Towards evaluating these models for safety, we also make small note of some common metric deficiencies. The true positive rate is unambiguous in classification schemes, but in object detection requires pairing detections and labels accurately. When multiple labels and detections for a single input are not disjoint, this pairing is nontrivial. Existing greedy algorithms, like the ones used by default in VOC toolkit and KITTI, can make infrequent pairing errors in the case of overlapping detections. Furthermore, their metric computation can be unstable or lack coherency when filtering for subset criteria - like they do with the difficulty classes - which may be necessary when building a safety case. We conclude with a brief discussion of these deficiencies and recommended remedy.

Ii Related Work

Although less common than monocular or LiDAR networks, some authors already use stereo for object detection. One popular method involves inputting the left and right images jointly, to implicitly learn stereo information [7] [8] [9]. While performant, this methodology discards known information about the extrinsics of the cameras, which may introduce problems if these settings differ at evaluation (e.g., if the cameras’ imagers or their orientation and position can change, as is common in cheaper plug-and-play or self-mounted systems). Because any depth map generated is done implicitly, it is more difficult to build a secondary geometry-based detector to fuse with the image detector for security-driven redundancy, as is common in robotics applications (e.g., [10]). Furthermore, it doubles the number of parameters necessary for input to the network, which may pose speed challenges in real-time systems or memory challenges when deploying on memory-sensitive hardware like FPGAs.

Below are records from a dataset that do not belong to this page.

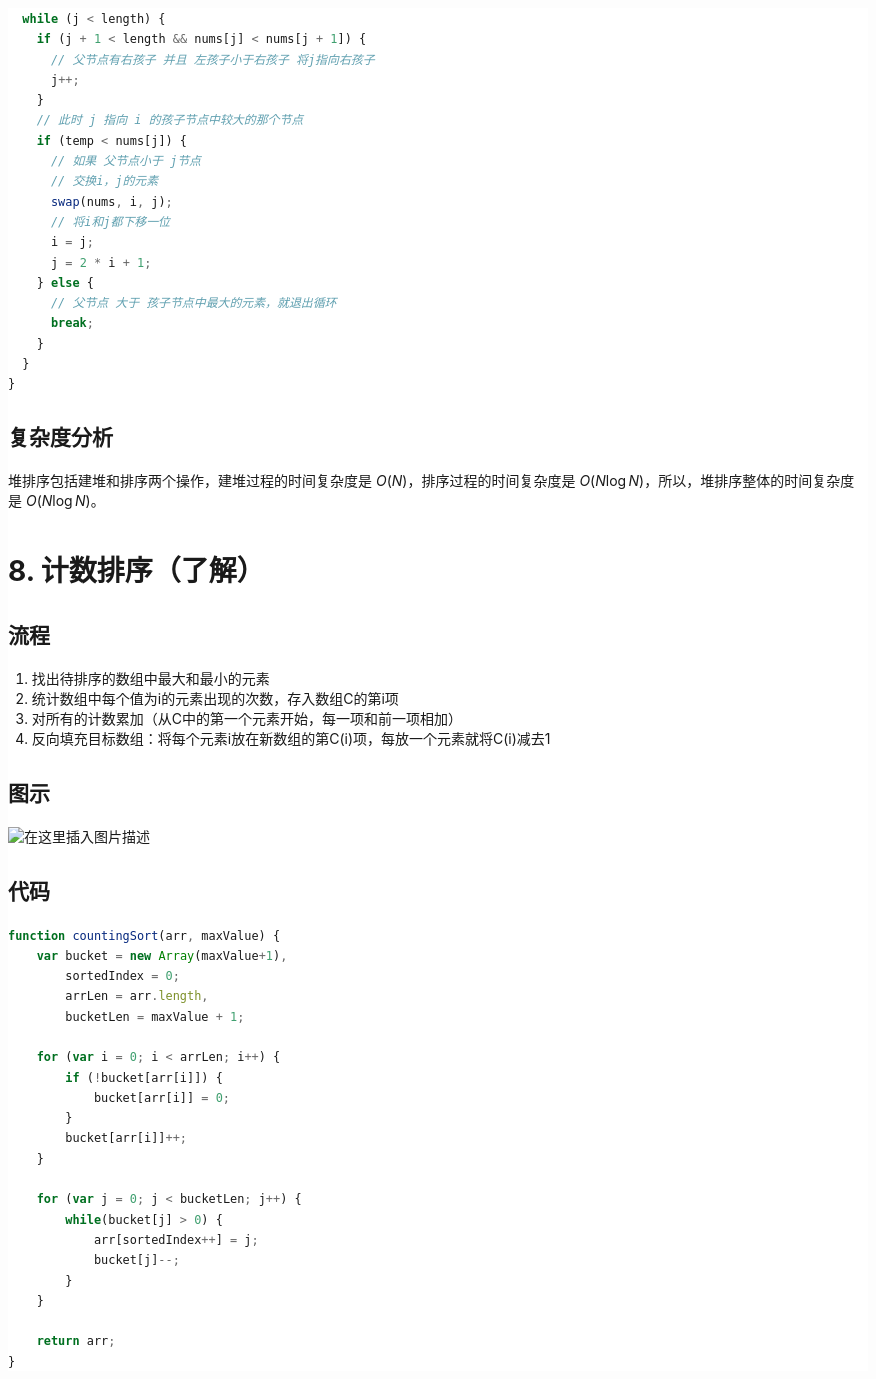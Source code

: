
 ```javascript
  while (j < length) {
    if (j + 1 < length && nums[j] < nums[j + 1]) {
      // 父节点有右孩子 并且 左孩子小于右孩子 将j指向右孩子
      j++;
    }
    // 此时 j 指向 i 的孩子节点中较大的那个节点
    if (temp < nums[j]) {
      // 如果 父节点小于 j节点
      // 交换i，j的元素
      swap(nums, i, j);
      // 将i和j都下移一位
      i = j;
      j = 2 * i + 1; 
    } else {
      // 父节点 大于 孩子节点中最大的元素，就退出循环
      break;
    }
  }
}
```

## 复杂度分析
堆排序包括建堆和排序两个操作，建堆过程的时间复杂度是 $O(N)$，排序过程的时间复杂度是 $O(N \log N)$，所以，堆排序整体的时间复杂度是 $O(N \log N)$。
# 8. 计数排序（了解）
## 流程
1. 找出待排序的数组中最大和最小的元素
2. 统计数组中每个值为i的元素出现的次数，存入数组C的第i项
3. 对所有的计数累加（从C中的第一个元素开始，每一项和前一项相加）
4. 反向填充目标数组：将每个元素i放在新数组的第C(i)项，每放一个元素就将C(i)减去1

## 图示
![在这里插入图片描述](https://img-blog.csdnimg.cn/20210417220650598.gif#pic_center)

## 代码
```javascript
function countingSort(arr, maxValue) {
    var bucket = new Array(maxValue+1),
        sortedIndex = 0;
        arrLen = arr.length,
        bucketLen = maxValue + 1;

    for (var i = 0; i < arrLen; i++) {
        if (!bucket[arr[i]]) {
            bucket[arr[i]] = 0;
        }
        bucket[arr[i]]++;
    }

    for (var j = 0; j < bucketLen; j++) {
        while(bucket[j] > 0) {
            arr[sortedIndex++] = j;
            bucket[j]--;
        }
    }

    return arr;
}
```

Another method involves using disparity images, but only for anchor generation [11]. This model is not fully learned, and may be undermined at the clustering stage; while it may be effective for distinct cases, heavily occluded objects may be difficult to segregate. The authors of [12] compare methods of involving stereo, though they use a complicated stereo algorithm that requires segmentation and scene-flow analysis; moreover, however, their approach is centered on incorporating stereo into a cohesive 3D region proposal scheme. It requires HHA features [13], which also doubles the number of network parameters. Requiring manually engineered features runs counter to the current trend of allowing the model to learn end-to-end without hand-tuning.

The authors of [14] directly apply stereo information into LiDAR systems without attempting to fuse image information, and characterize the difference exclusively in terms of AP, which may hide in aggregate some of the particular failure surfaces relevant to a safety case involving stereo data.

Method A.P. Brier
SSD-SA (LiDAR) 0.986 0.132
S-SSD (Stereo) 0.852 0.222
SSD550 (RGB) 0.605 0.344
SSD550 (RGB-H) 0.907 0.110
RPN (RGB) 0.871 0.117
RPN (RGB-D) 0.940 0.061
SSD550 (RGB) 0.019 0.949
SSD550 (RGB-H) 0.551 0.970
RPN (RGB) 0.440 0.568
RPN (RGB-D) 0.482 0.593
Table I: AP and Brier Score for models (since Brier is an distance to the ideal calibration curve, note that a lower Brier score is desirable.). IoU of 0.7 required for accurate matches. Metrics given for ”Medium” difficulty class on KITTI, in keeping with the leaderboard’s recommendation. The metrics from models existing in the literature (SSD-SA LiDAR, SSD, RPN) are slightly different than they appear reported on the KITTI leaderboard since they were retrained and evaluated on an isolated partition of the training set.

Iii Methods

Our analysis considers techniques that (a) maintain speed parity with existing single-shot models while improving performance and calibration and (b) understand the maximal benefit available in stereo information.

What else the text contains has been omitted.